Tonight in the ED, I met a 10-year-old boy after a road traffic accident. An open, operable depressed frontal bone fracture.

Currently he was awake. Talking. Fully conscious.

Clinically, the decision was straightforward. Humanly, it was devastating.

He needed urgent surgery. We explained it again and again—to his father, gently, clearly, honestly. We spoke about risks, about delay, about what could go wrong. Seniors were involved. Time slowed down around that bed.

And still, the answer was no.

This is the part of emergency medicine no one prepares you for—the moment when you know what the patient needs, you say all the right things, and yet you are forced to step back. Not because you don’t care. Not because you don’t know. But because consent, fear, circumstances, and reality draw a line you cannot cross.

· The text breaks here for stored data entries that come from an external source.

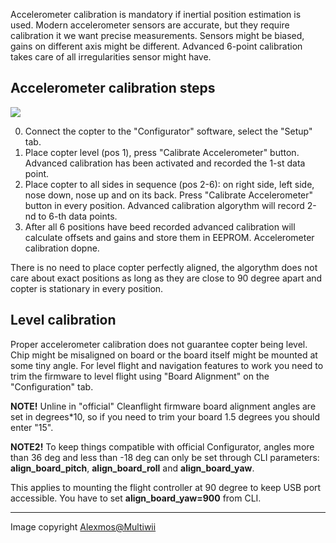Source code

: Accelerometer calibration is mandatory if inertial position estimation is used. Modern accelerometer sensors are accurate, but they require calibration it we want precise measurements. Sensors might be biased, gains on different axis might be different. Advanced 6-point calibration takes care of all irregularities sensor might have.

## Accelerometer calibration steps

![](https://github.com/digitalentity/nav-rewrite-docs/blob/master/docs/assets/acc-calibration-positions.jpg)

0. Connect the copter to the "Configurator" software, select the "Setup" tab.
1. Place copter level (pos 1), press "Calibrate Accelerometer" button. Advanced calibration has been activated and recorded the 1-st data point.
2. Place copter to all sides in sequence (pos 2-6): on right side, left side, nose down, nose up and on its back. Press "Calibrate Accelerometer" button in every position. Advanced calibration algorythm will record 2-nd to 6-th data points.
3. After all 6 positions have beed recorded advanced calibration will calculate offsets and gains and store them in EEPROM. Accelerometer calibration dopne.

There is no need to place copter perfectly aligned, the algorythm does not care about exact positions as long as they are close to 90 degree apart and copter is stationary in every position.

## Level calibration

Proper accelerometer calibration does not guarantee copter being level. Chip might be misaligned on board or the board itself might be mounted at some tiny angle. For level flight and navigation features to work you need to trim the firmware to level flight using "Board Alignment" on the "Configuration" tab. 

**NOTE!** Unline in "official" Cleanflight firmware board alignment angles are set in degrees*10, so if you need to trim your board 1.5 degrees you should enter "15".

**NOTE2!** To keep things compatible with official Configurator, angles more than 36 deg and less than -18 deg can only be set through CLI parameters: **align_board_pitch**, **align_board_roll** and **align_board_yaw**. 

This applies to mounting the flight controller at 90 degree to keep USB port accessible. You have to set **align_board_yaw=900** from CLI.


***
Image copyright [Alexmos@Multiwii](http://www.multiwii.com/forum/viewtopic.php?f=7&t=1413&start=170#p16506)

Walking away from that child hurt.

As emergency physicians, we’re trained to act—to intubate, decompress, resuscitate, save. But some nights, our role is reduced to hoping. Hoping the child stays stable. Hoping the family changes their mind. Hoping the system somehow catches him before harm does.

These cases don’t feel like clinical failures. They feel like emotional injuries.

I don’t know what happened after he left my care. I genuinely hope he is safe, and that he gets the surgery he needs. But the weight of not knowing is something many of us carry quietly.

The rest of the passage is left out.